George Karl wants to squeeze more out of talented forward Rudy Gay

Kings forward Rudy Gay celebrates a dunk against Boston last m,onth. He scored 27 Saturday against Miami.
Kings forward Rudy Gay celebrates a dunk against Boston last m,onth. He scored 27 Saturday against Miami.

Rudy Gay began the season on pace to have the best year of his NBA career.

Through his first 22 games, Gay was averaging 21.1 points, 6.7 rebounds and 4.7 assists.

Gay was scoring and facilitating at career rates, then Michael Malone was fired, and like the rest of the team, Gay’s game suffered.

That’s not to say Gay’s season has been a complete letdown. Gay is on pace to average a career-high 20.5 points, and his numbers have been good of late.

Gay followed a 39-point performance in a loss Friday at Orlando with 27 points in the Kings’ 114-109 overtime loss to the Miami Heat on Saturday at American Airlines Arena.

The question is whether there is more to Gay’s game that hasn’t been seen. New Kings coach George Karl believes Gay has the potential to play many roles.

“I was amazed how long he was, how big and tall he is,” Karl said of his impression of Gay. “He really could play power forward; he’s long, athletic, skilled. I just want to squeeze more out of him.”

That would mean using Gay much like Malone used him to start the season, when Gay was putting up good assist numbers along with scoring. Gay is averaging 3.8 assists, still on pace for a career high.

“I don’t think (Karl) was watching us much earlier,” Gay said with a laugh. “But that’s something I’ve grown to do as a player, getting older and learning new things about the game. That’s something I’ve learned to enjoy, getting my teammates buckets. That’s the next-best thing to scoring.”

More than anything, Gay wants to win, so Saturday was tough to deal with after the Kings blew a 16-point lead.

Gay missed a driving layup with 2.6 seconds left in regulation, and DeMarcus Cousins’ putback didn’t fall.

That the Kings lost wasn’t easy to accept, even with another big scoring night.

“It’s probably the easiest shot I got all day and I missed it,” Gay said. “I don’t know, maybe it’s something where I’ve got to look at myself; maybe I’ve got to get in the gym more. It’s something I practice every day, but maybe I need to practice more because the end of the game is usually my game.”

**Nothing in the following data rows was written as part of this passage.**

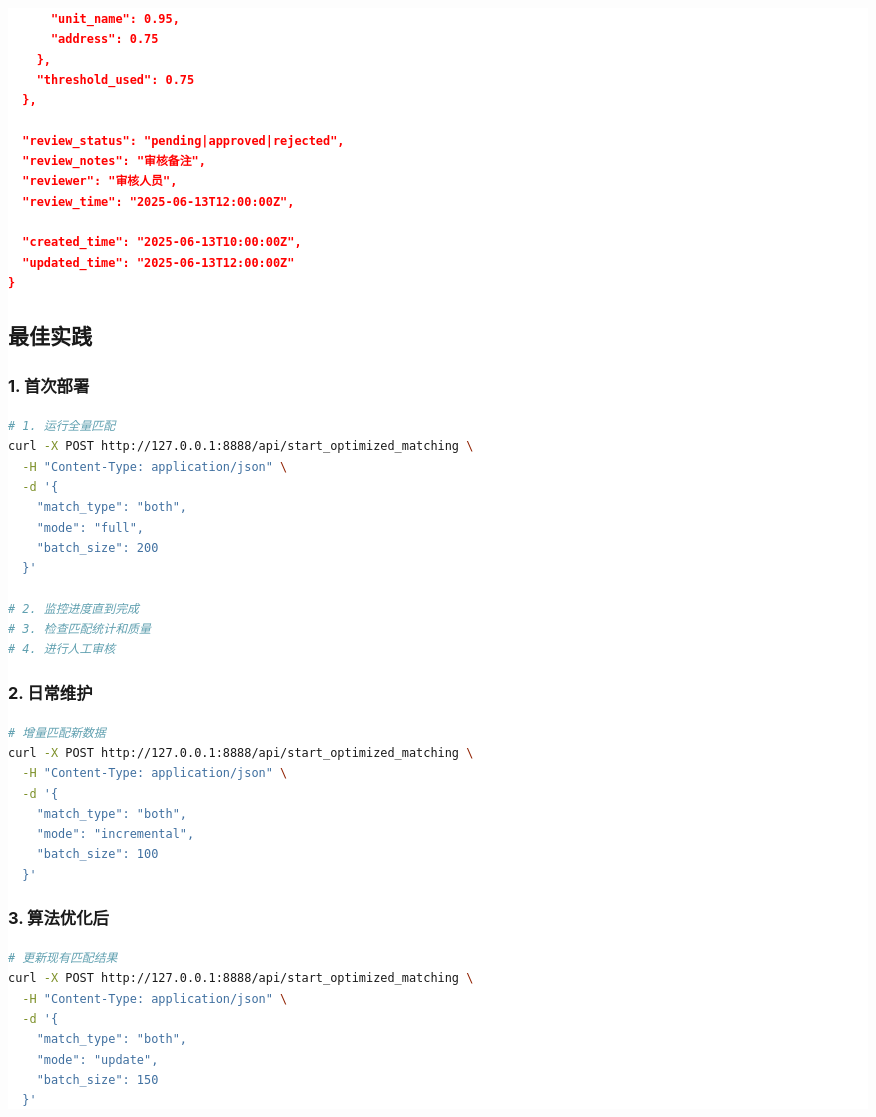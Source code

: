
 ```json
      "unit_name": 0.95,
      "address": 0.75
    },
    "threshold_used": 0.75
  },
  
  "review_status": "pending|approved|rejected",
  "review_notes": "审核备注",
  "reviewer": "审核人员",
  "review_time": "2025-06-13T12:00:00Z",
  
  "created_time": "2025-06-13T10:00:00Z",
  "updated_time": "2025-06-13T12:00:00Z"
}
```

## 最佳实践

### 1. 首次部署

```bash
# 1. 运行全量匹配
curl -X POST http://127.0.0.1:8888/api/start_optimized_matching \
  -H "Content-Type: application/json" \
  -d '{
    "match_type": "both",
    "mode": "full",
    "batch_size": 200
  }'

# 2. 监控进度直到完成
# 3. 检查匹配统计和质量
# 4. 进行人工审核
```

### 2. 日常维护

```bash
# 增量匹配新数据
curl -X POST http://127.0.0.1:8888/api/start_optimized_matching \
  -H "Content-Type: application/json" \
  -d '{
    "match_type": "both",
    "mode": "incremental",
    "batch_size": 100
  }'
```

### 3. 算法优化后

```bash
# 更新现有匹配结果
curl -X POST http://127.0.0.1:8888/api/start_optimized_matching \
  -H "Content-Type: application/json" \
  -d '{
    "match_type": "both",
    "mode": "update",
    "batch_size": 150
  }'
```
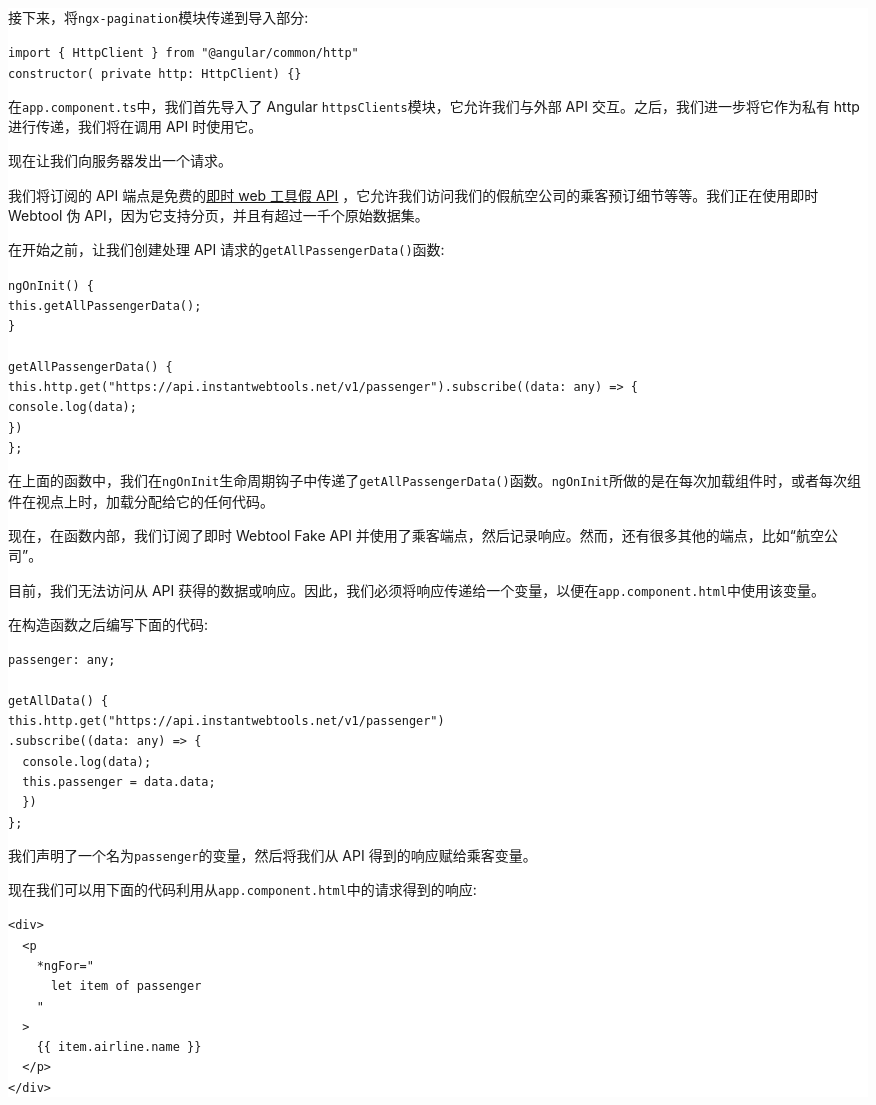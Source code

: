 接下来，将`ngx-pagination`模块传递到导入部分:

```
import { HttpClient } from "@angular/common/http"
constructor( private http: HttpClient) {}

```

在`app.component.ts`中，我们首先导入了 Angular `httpsClients`模块，它允许我们与外部 API 交互。之后，我们进一步将它作为私有 http 进行传递，我们将在调用 API 时使用它。

现在让我们向服务器发出一个请求。

我们将订阅的 API 端点是免费的[即时 web 工具假 API](https://www.instantwebtools.net/fake-rest-api) ，它允许我们访问我们的假航空公司的乘客预订细节等等。我们正在使用即时 Webtool 伪 API，因为它支持分页，并且有超过一千个原始数据集。

在开始之前，让我们创建处理 API 请求的`getAllPassengerData()`函数:

```
ngOnInit() {
this.getAllPassengerData();
}

getAllPassengerData() {
this.http.get("https://api.instantwebtools.net/v1/passenger").subscribe((data: any) => {
console.log(data);
})
};

```

在上面的函数中，我们在`ngOnInit`生命周期钩子中传递了`getAllPassengerData()`函数。`ngOnInit`所做的是在每次加载组件时，或者每次组件在视点上时，加载分配给它的任何代码。

现在，在函数内部，我们订阅了即时 Webtool Fake API 并使用了乘客端点，然后记录响应。然而，还有很多其他的端点，比如“航空公司”。

目前，我们无法访问从 API 获得的数据或响应。因此，我们必须将响应传递给一个变量，以便在`app.component.html`中使用该变量。

在构造函数之后编写下面的代码:

```
passenger: any;

getAllData() {
this.http.get("https://api.instantwebtools.net/v1/passenger")
.subscribe((data: any) => {
  console.log(data);
  this.passenger = data.data;
  })
};

```

我们声明了一个名为`passenger`的变量，然后将我们从 API 得到的响应赋给乘客变量。

现在我们可以用下面的代码利用从`app.component.html`中的请求得到的响应:

```
<div>
  <p
    *ngFor="
      let item of passenger 
    "
  >
    {{ item.airline.name }}
  </p>
</div>

```

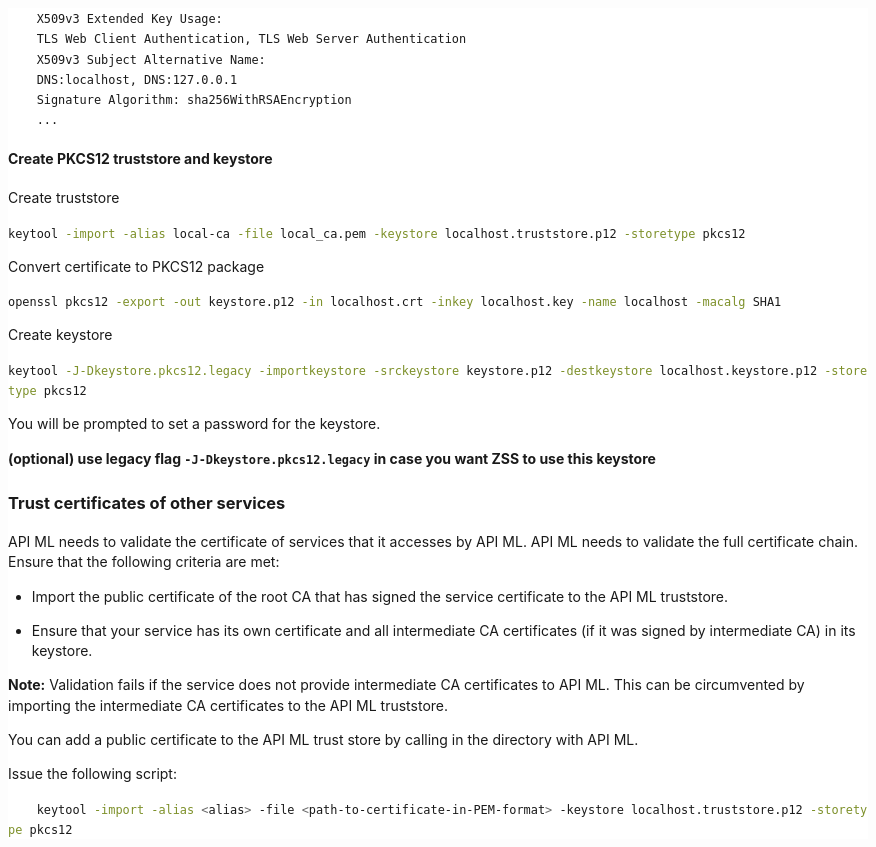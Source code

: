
 ```plaintext
    X509v3 Extended Key Usage:
    TLS Web Client Authentication, TLS Web Server Authentication
    X509v3 Subject Alternative Name:
    DNS:localhost, DNS:127.0.0.1
    Signature Algorithm: sha256WithRSAEncryption
    ...
```

#### Create PKCS12 truststore and keystore

Create truststore

```bash
keytool -import -alias local-ca -file local_ca.pem -keystore localhost.truststore.p12 -storetype pkcs12
```

Convert certificate to PKCS12 package

```bash
openssl pkcs12 -export -out keystore.p12 -in localhost.crt -inkey localhost.key -name localhost -macalg SHA1
```

Create keystore

```bash
keytool -J-Dkeystore.pkcs12.legacy -importkeystore -srckeystore keystore.p12 -destkeystore localhost.keystore.p12 -storetype pkcs12
```

You will be prompted to set a password for the keystore.

**(optional) use legacy flag `-J-Dkeystore.pkcs12.legacy` in case you want ZSS to use this keystore**

### Trust certificates of other services

API ML needs to validate the certificate of services that it accesses by API ML. API ML needs to validate the full certificate chain. Ensure that the following criteria are met:

* Import the public certificate of the root CA that has signed the service certificate to the API ML truststore.

* Ensure that your service has its own certificate and all intermediate CA certificates (if it was signed by intermediate CA) in its keystore.

**Note:** Validation fails if the service does not provide intermediate CA certificates to API ML. This can be circumvented by importing the intermediate CA certificates to the API ML truststore.

You can add a public certificate to the API ML trust store by calling in the directory with API ML.

Issue the following script:

```bash
    keytool -import -alias <alias> -file <path-to-certificate-in-PEM-format> -keystore localhost.truststore.p12 -storetype pkcs12
```
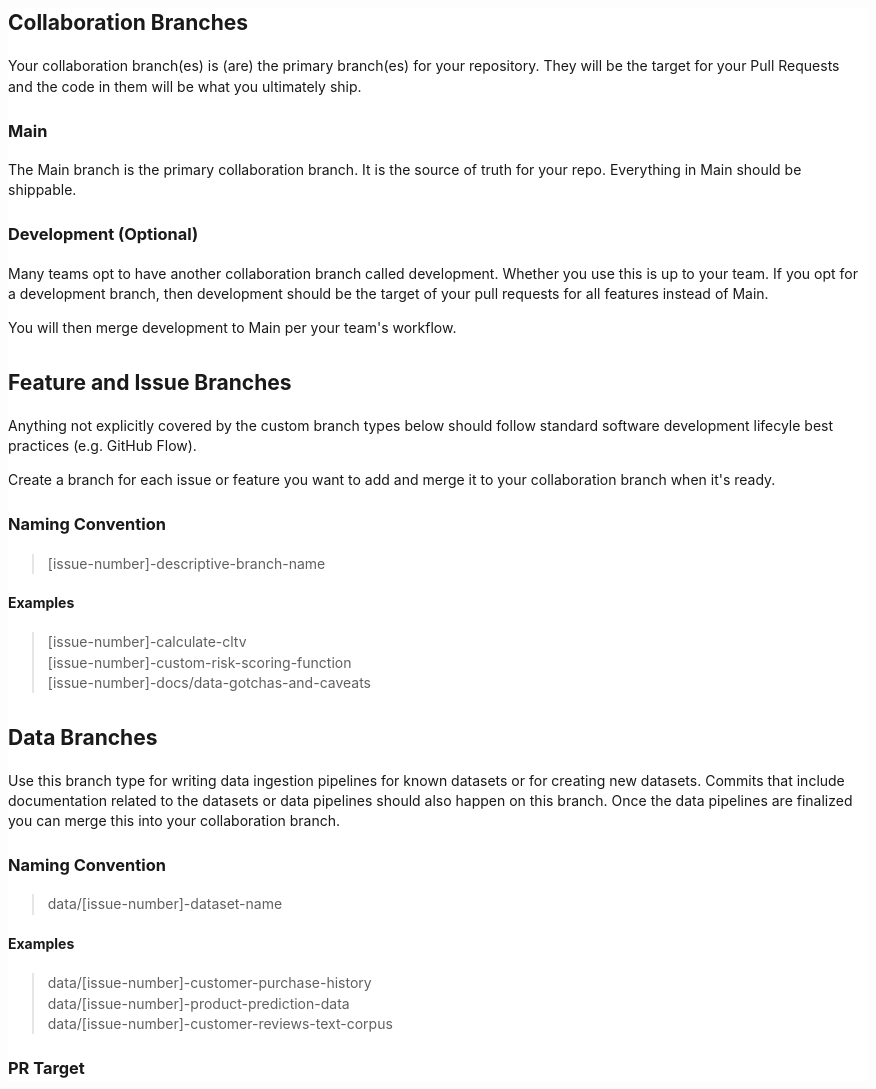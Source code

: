
## Collaboration Branches

Your collaboration branch(es) is (are) the primary branch(es) for your repository. They will be the target for your Pull Requests and the code in them will be what you ultimately ship.

### Main

The Main branch is the primary collaboration branch. It is the source of truth for your repo. Everything in Main should be shippable.

### Development (Optional)

Many teams opt to have another collaboration branch called development. Whether you use this is up to your team. If you opt for a development branch, then development should be the target of your pull requests for all features instead of Main.

You will then merge development to Main per your team's workflow.

## Feature and Issue Branches

Anything not explicitly covered by the custom branch types below should follow standard software development lifecyle best practices (e.g. GitHub Flow).

Create a branch for each issue or feature you want to add and merge it to your collaboration branch when it's ready.

### Naming Convention

>[issue-number]-descriptive-branch-name

#### Examples
> [issue-number]-calculate-cltv  
> [issue-number]-custom-risk-scoring-function  
> [issue-number]-docs/data-gotchas-and-caveats

## Data Branches

Use this branch type for writing data ingestion pipelines for known datasets or for creating new datasets. Commits that include documentation related to the datasets or data pipelines should also happen on this branch. Once the data pipelines are finalized you can merge this into your collaboration branch.

### Naming Convention

> data/[issue-number]-dataset-name  

#### Examples
> data/[issue-number]-customer-purchase-history  
> data/[issue-number]-product-prediction-data  
> data/[issue-number]-customer-reviews-text-corpus

### PR Target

Karl was happy with the shot and the follow by Cousins.

“You can’t get any better shot than that,” Karl said.

Karl believes the Kings are making progress, despite blowing the big lead Saturday. The Kings are 3-6 under Karl.

If his last two games are signs, Gay will fit just fine in Karl’s system.

But Gay said it’s hard to take solace in statistics, given the season the Kings have had.

He’s part of the Kings’ long-term plans, having signed a three-year, $40 million contract extension last fall. But knowing the playoffs aren’t a possibility is frustrating.

“I’m just trying to focus on basketball,” Gay said. “Numbers don’t mean nothing when you’re at home in April. It feels good to get out there and improve as a player, but I’d rather see the team improve.”

Karl has ideas for how he’d like to use Gay. He plans to put more responsibility on Gay to make the most of his talents.

Gay came to Sacramento with the reputation of being a scorer, but Malone and Karl see more than that in Gay.

“I want him to be more involved in playmaking, more involved in being a versatile player from being a point forward to a four man, a stretch four, a scoring wing,” Karl said. “He has a lot of personalities. I don’t think he’s expanded them very much in his career, even though he’s been in the league eight years.”

Gay said there is always more to improve on and that he is not content.

“I’m going to get better every year,” Gay said. “I’m going to bring something else next year and something that I’ll get better at and be better at.”